Thanks for that Dave, looks nice. A touch off our planned route but if the weather is favourable could be worth a detour. The GPS's are wasted on me I fear as I'm a bit of a dinosaur  not entered the world of sat navs yet - I have located it on map though. 

Slippers - We're not planning on going Green Spainwards on this trip, have been before (camping!) so familiar with the climate. Heading South this trip, roughly Pamplona, Zaragoza and towards coast.

Steve.


----------



## barryd (May 9, 2008)

If you do go to Gers the Aire at Fources (we were the first guests ever in 2011) is lovely and a charming village.

Fources

[fullalbumimg:12ccec8af2]195[/fullalbumimg:12ccec8af2]

I like Biarritz. We usually stay at the Aire at Anglet just to the north. I found the main aire in Biarritz a bit busy and noisy

Go down the harbour on a sunny day and there is a mad Frenchman called Jaques who sits in or around his little shack drinking vino and befriending Brits (well us anyway. I think it was Mrs D he took a shine to really).

Biarritz

[fullalbumimg:12ccec8af2]601[/fullalbumimg:12ccec8af2]

Landes has some intersting lakes if you have a Kayak or dinghy and some great aires.

And of course the Dune de Pyla is worth a look. ITs the biggest dune in Europe. Great for throwing yourself off the top of.

[fullalbumimg:12ccec8af2]609[/fullalbumimg:12ccec8af2]

Dont know about Spain as the beer and cheese is rubbish.


----------



## Penquin (Oct 15, 2007)

We are about 2h inland from Bordeaux and have a brand new aire just opened in our town.........

if anyone is in this area do let us know......

Dave


----------



## tubbytuba (Mar 21, 2007)

Cheers Barry, more good info there.

Must disagree with your view of Spanish Cheese though - Manchego is gorgeous.

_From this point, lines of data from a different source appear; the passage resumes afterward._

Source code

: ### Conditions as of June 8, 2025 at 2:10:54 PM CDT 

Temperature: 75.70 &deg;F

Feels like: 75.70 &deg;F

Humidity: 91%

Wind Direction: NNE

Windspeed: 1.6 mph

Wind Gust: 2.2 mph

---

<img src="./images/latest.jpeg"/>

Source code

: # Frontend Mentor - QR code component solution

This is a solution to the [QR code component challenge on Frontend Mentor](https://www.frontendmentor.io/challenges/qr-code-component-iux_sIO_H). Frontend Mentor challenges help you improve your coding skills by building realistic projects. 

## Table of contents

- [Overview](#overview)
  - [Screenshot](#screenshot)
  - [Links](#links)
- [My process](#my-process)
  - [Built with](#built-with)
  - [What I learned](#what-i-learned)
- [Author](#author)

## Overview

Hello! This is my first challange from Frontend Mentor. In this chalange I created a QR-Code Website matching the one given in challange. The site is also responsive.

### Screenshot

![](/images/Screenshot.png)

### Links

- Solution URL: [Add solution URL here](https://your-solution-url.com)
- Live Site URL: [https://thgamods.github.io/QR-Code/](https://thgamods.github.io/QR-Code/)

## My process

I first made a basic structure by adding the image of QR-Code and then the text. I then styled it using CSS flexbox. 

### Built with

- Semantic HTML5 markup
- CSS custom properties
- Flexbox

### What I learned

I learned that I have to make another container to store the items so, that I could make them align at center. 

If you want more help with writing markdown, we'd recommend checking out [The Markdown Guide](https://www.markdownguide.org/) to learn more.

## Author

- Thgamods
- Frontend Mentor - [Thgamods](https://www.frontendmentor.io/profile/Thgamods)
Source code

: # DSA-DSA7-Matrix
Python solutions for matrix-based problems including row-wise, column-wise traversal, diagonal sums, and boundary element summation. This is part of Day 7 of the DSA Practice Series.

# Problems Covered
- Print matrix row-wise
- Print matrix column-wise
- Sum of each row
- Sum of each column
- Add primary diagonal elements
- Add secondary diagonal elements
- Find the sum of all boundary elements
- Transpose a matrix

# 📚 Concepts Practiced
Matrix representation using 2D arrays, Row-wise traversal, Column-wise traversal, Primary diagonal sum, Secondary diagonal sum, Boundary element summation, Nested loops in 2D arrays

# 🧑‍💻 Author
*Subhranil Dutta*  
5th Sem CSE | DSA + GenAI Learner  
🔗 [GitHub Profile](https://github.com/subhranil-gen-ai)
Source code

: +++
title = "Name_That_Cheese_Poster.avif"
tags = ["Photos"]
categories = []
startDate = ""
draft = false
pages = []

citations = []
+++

And we'll be well stocked up on beer before crossing the border - though I'll sample local products wherever I travel (even Richmond!)


----------



## peejay (May 10, 2005)

The canton of St Savin to the northeast of Bordeaux is well worth a visit and a wander around the vineyards of the region and explore all the little villages.

Pop into the Tourist information office at St Savin itself (N45.1398 W0.4420) and they will give you a free booklet listing motorhome stoppovers in the area.

There are 2 x motorhome servicepoints (1 at the tourist office mentioned and 1 at St Christophe de Blaye).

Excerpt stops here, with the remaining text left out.